Fina Swimming World Cup, Singapore

Joseph Schooling wants to go the (middle) distance

Swim ace hopes reverting to tougher training will help him regain mojo after Gwangju flop

Joseph Schooling
Gary Tan

Joseph Schooling may be on home ground when he stands on the starting blocks at the OCBC Aquatic Centre tomorrow, but he will be in rather unfamiliar territory.

He will compete in only the 200m individual medley, an event he has not raced in since the 2015 SEA Games, during the Aug 15-17 Singapore leg of the Fina Swimming World Cup.

For the 24-year-old Singaporean, the race is a "litmus test" of where he stands physically.

"I have a time in mind that I want to go at this meet, and the way I want to feel throughout the race... at the end of the day, I think the most important thing is (that) I need to get my volume up in practice, I need to start doing longer and more sustained, intense sets," said Schooling yesterday.

The Olympic 100m butterfly champion believes incorporating more middle-distance (200m-400m) training, which entails more laps, will help him to regain his form following a disastrous outing at last month's world championships in South Korea.

Not only did he fail to retain the 100m butterfly bronze he had won in the previous two editions, he did not even make the final in Gwangju, clocking 52.93 seconds to be 24th in the heats.

"The IM trains a lot of different things, like fitness and different strokes, and it taps on different muscle systems and energy systems," said Schooling, who set the 200m IM national record of 1min 59.99sec in 2013, as he explained his choice of event for this meet.

"Eddie (Reese, his former coach at the University of Texas, Austin) told me (in 2016) that I need to stay in a middle distance to do well, but middle distance hurts a lot more than a sprint.
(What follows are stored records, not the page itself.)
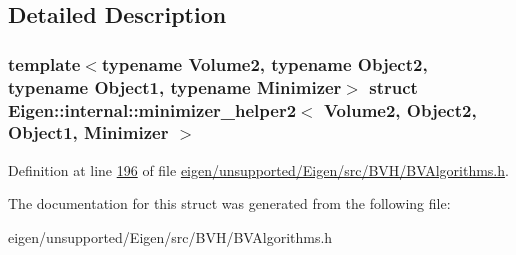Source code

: \subsection{Detailed Description}
\subsubsection*{template$<$typename Volume2, typename Object2, typename Object1, typename Minimizer$>$\newline
struct Eigen\+::internal\+::minimizer\+\_\+helper2$<$ Volume2, Object2, Object1, Minimizer $>$}



Definition at line \hyperlink{eigen_2unsupported_2_eigen_2src_2_b_v_h_2_b_v_algorithms_8h_source_l00196}{196} of file \hyperlink{eigen_2unsupported_2_eigen_2src_2_b_v_h_2_b_v_algorithms_8h_source}{eigen/unsupported/\+Eigen/src/\+B\+V\+H/\+B\+V\+Algorithms.\+h}.



The documentation for this struct was generated from the following file\+:\begin{DoxyCompactItemize}
\item 
eigen/unsupported/\+Eigen/src/\+B\+V\+H/\+B\+V\+Algorithms.\+h\end{DoxyCompactItemize}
And so I just wasn't ready for it until this year to keep pushing that middle distance like I had been.

"That's what won me the gold in Rio, and that's why I need to go back to it."

National Training Centre head coach Gary Tan estimates that about 80 per cent of Schooling's training is now focused on training for middle-distance events, up from about 40 per cent leading up to the world championships.

This will benefit Schooling in the 100m fly by giving him more speed in the second 50m so that he can finish stronger, explained Tan.

He told The Straits Times: "We felt there was a need to change it a bit and do a bit more conditioning on the legs, so that's where the middle-distance stuff comes in - we can focus on mileage and the intensity of his kicking sets, but we want to build on it progressively and get him into the best shape possible.

"If you condition your legs and your lungs, there's a lot of good that will come out of it."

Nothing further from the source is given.